Returned entity getting formatted

0

I’ve got rasa_nlu integrated into my python app. I’m passing it a glob of characters, ‘${webAddress}’ in this example, and I’d like to get that glob of characters back as an entity. For some reason, ner_crf is adding spaces in the entity value, even though it is not in the response text. How do I make it stop doing that?

I’m using the spacy_sklearn pipeline for training. I have included several very similar examples in my training data (substituting some other string for webAddress), and it does recognized the entitity. Just…just…stop it with the spaces!

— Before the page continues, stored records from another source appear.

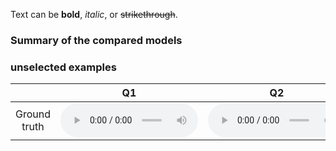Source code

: Text can be **bold**, _italic_, or ~~strikethrough~~.

### Summary of the compared models

### unselected examples





<table>
    <thead>
      <tr>
        <th style="text-align: center">&nbsp;</th>
        <th style="text-align: center">Q1</th>
        <th style="text-align: center">Q2</th>
        <th style="text-align: center">Q3</th>
        <th style="text-align: center">Q4</th>
      </tr>
    </thead>
    <tbody>
      <tr>
        <td style="text-align: center">Ground truth</td>
        <td style="text-align: center"><audio src="assets\audio\ground_truth_emopia/Q1_2Z9SjI131jA_4.mp3" style="width:220px;" type="audio/mpeg" controls="" controlslist="nodownload noplaybackrate"></audio></td>
        <td style="text-align: center"><audio src="assets\audio\ground_truth_emopia/Q2_FUAK5TBaNY8_1.mp3" style="width:220px;" type="audio/mpeg" controls="" controlslist="nodownload noplaybackrate"></audio></td>
        <td style="text-align: center"><audio src="assets\audio\ground_truth_emopia/Q3_Ie5koh4qvJc_23.mp3" style="width:220px;" type="audio/mpeg" controls="" controlslist="nodownload noplaybackrate"></audio></td>
        <td style="text-align: center"><audio src="assets\audio\ground_truth_emopia/Q4_6kRPHamGDSo_2.mp3" style="width:220px;" type="audio/mpeg" controls="" controlslist="nodownload noplaybackrate"></audio></td>
      </tr>

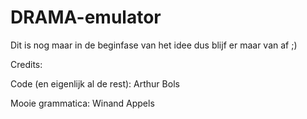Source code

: # DRAMA-emulator

Dit is nog maar in de beginfase van het idee dus blijf er maar van af ;)


Credits:

Code (en eigenlijk al de rest): Arthur Bols

Mooie grammatica: Winand Appels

 $ curl -XPOST localhost:5000/parse -d '{"q":"navigate to ${webAddress}"}'
 {
   "intent": {
     "name": "navigate",
     "confidence": 0.1911308126544064
   },
   "entities": [
     {
       "start": 12,
       "end": 25,
       "value": "$ { webaddress }",
       "entity": "url",
       "confidence": 0.5229620578330448,
       "extractor": "ner_crf"
     }
   ],
   "text": "navigate to ${webAddress}",**
   "project": "default",**
   "model": "model_20190409-153615"**
 }

I just ran into another example. The text Double-click-me, which I want to get back as Double-click, is instead returned as double - click - me.

I guess a more direct way of asking the question is, “How to stop entities formatting?”

I fixed the part where spaces are being added. In crf_entity_extractor.py, I found _create_entity_dict() and removed the space from the join() that creates ‘value’.

1 Like

Oh, I’m facing the same issue with entities that have a hyphen in them. Thanks for the solution.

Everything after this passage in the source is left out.